Rotor blades or airfoils are used in many devices with several examples including axial compressors, turbines, engines, or other turbo machinery. For example, an axial compressor has one or more rotors having a series of stages with each stage comprising a row of rotor blades or airfoils followed by a row of static blades or static airfoils. Accordingly, each stage comprises a pair of rotor blades or airfoils and static airfoils. Typically, the rotor blades or airfoils increase the kinetic energy of a fluid that enters the axial compressor through an inlet. Furthermore, the static blades or static airfoils generally convert the increased kinetic energy of the fluid into static pressure through diffusion. Accordingly, the rotor blades or airfoils and static airfoils increase the pressure of the fluid.
During operation, the rotor blades generally vibrate at synchronous and asynchronous frequencies. For example, while the rotor blades may generally vibrate at the synchronous frequencies due to the rotor speed/frequency, the rotor blades may vibrate at the asynchronous frequencies due to aerodynamic instabilities, such as, rotating stall and flutter. The rotor blades have a natural tendency to vibrate at larger amplitudes at certain synchronous frequencies of the rotor blades. Such synchronous frequencies are referred to as resonant frequencies of the rotor blades. The synchronous frequencies of the rotor blades are typically activated at fixed rotor speeds of the rotors. Furthermore, the activation of the resonant frequencies may increase the amplitudes of vibration of the rotor blades. Such increased amplitudes of vibration may damage the rotor blades or lead to cracks in the rotor blades.

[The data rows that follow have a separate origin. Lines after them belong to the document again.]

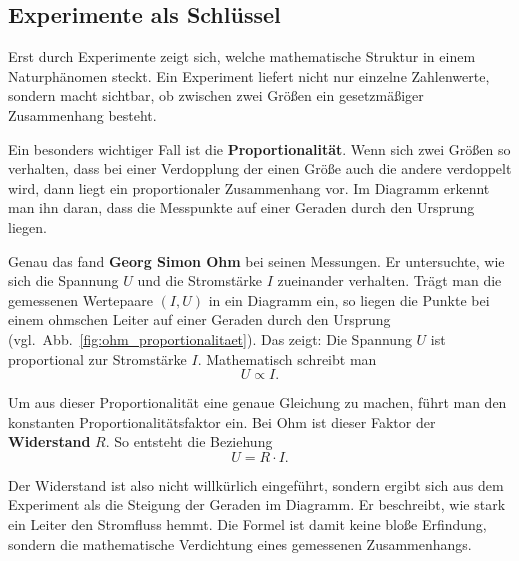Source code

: \subsection{Experimente als Schlüssel}

Erst durch Experimente zeigt sich, welche mathematische Struktur in einem Naturphänomen steckt.
Ein Experiment liefert nicht nur einzelne Zahlenwerte,
sondern macht sichtbar, ob zwischen zwei Größen ein gesetzmäßiger Zusammenhang besteht.

Ein besonders wichtiger Fall ist die \textbf{Proportionalität}.
Wenn sich zwei Größen so verhalten, dass bei einer Verdopplung der einen Größe
auch die andere verdoppelt wird,
dann liegt ein proportionaler Zusammenhang vor.
Im Diagramm erkennt man ihn daran,
dass die Messpunkte auf einer Geraden durch den Ursprung liegen.

Genau das fand \textbf{Georg Simon Ohm} bei seinen Messungen.
Er untersuchte, wie sich die Spannung $U$ und die Stromstärke $I$ zueinander verhalten.
Trägt man die gemessenen Wertepaare $(I,U)$ in ein Diagramm ein,
so liegen die Punkte bei einem ohmschen Leiter auf einer Geraden durch den Ursprung
(vgl.\ Abb.~\ref{fig:ohm_proportionalitaet}).
Das zeigt:
Die Spannung $U$ ist proportional zur Stromstärke $I$.
Mathematisch schreibt man
\[
U \propto I.
\]

Um aus dieser Proportionalität eine genaue Gleichung zu machen,
führt man den konstanten Proportionalitätsfaktor ein.
Bei Ohm ist dieser Faktor der \textbf{Widerstand} $R$.
So entsteht die Beziehung
\[
U = R \cdot I.
\]

Der Widerstand ist also nicht willkürlich eingeführt,
sondern ergibt sich aus dem Experiment als die Steigung der Geraden im Diagramm.
Er beschreibt, wie stark ein Leiter den Stromfluss hemmt.
Die Formel ist damit keine bloße Erfindung,
sondern die mathematische Verdichtung eines gemessenen Zusammenhangs.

The rotor blades operate for long hours under extreme and varied operating conditions, such as, high speed, pressure, and temperature that affect the health of the airfoils. In addition to the extreme and varied operating conditions, certain other factors lead to fatigue and stress of the airfoils. The factors, for example, may include inertial forces including centrifugal force, pressure, resonant frequencies of the airfoils, vibrations in the airfoils, vibratory stresses, temperature stresses, reseating of the airfoils, load of the gas or other fluid, or the like. A prolonged increase in stress and fatigue over a period of time damages the rotor blades resulting in defects or cracks in the rotor blades. Such defects, damages, or cracks in the rotor blades may vary the rotor speeds that activate the rotor blades' resonant frequencies. For example, in a healthy rotor blade if resonant frequencies are activated at a rotor speed R, then when the rotor blade has a crack, the resonant frequencies may get activated at a rotor speed of R±r. These variations in rotor speeds that activate the rotor blades' resonant frequencies may, therefore, be useful in monitoring the health of rotor blades.
Accordingly, it is desirable to determine rotor speeds that activate resonant frequencies of healthy rotor blades. Furthermore it is desirable to determine existence of variations in the rotor speeds that activate resonant frequencies to monitor and assess the health of the rotor blades.